[THE DATA — start]

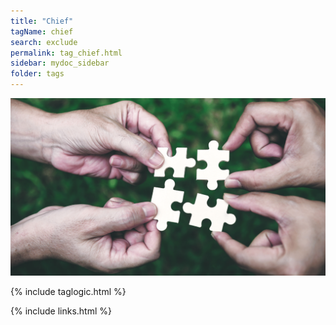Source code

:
 ```yaml
---
title: "Chief"
tagName: chief
search: exclude
permalink: tag_chief.html
sidebar: mydoc_sidebar
folder: tags
---
```


![Structured Canvases - Business](media/chief_001.png)

{% include taglogic.html %}
 
{% include links.html %}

[THE DATA — finish]

Only a number should be returned: how many lines in the material contain "include"?

• RESULT:
2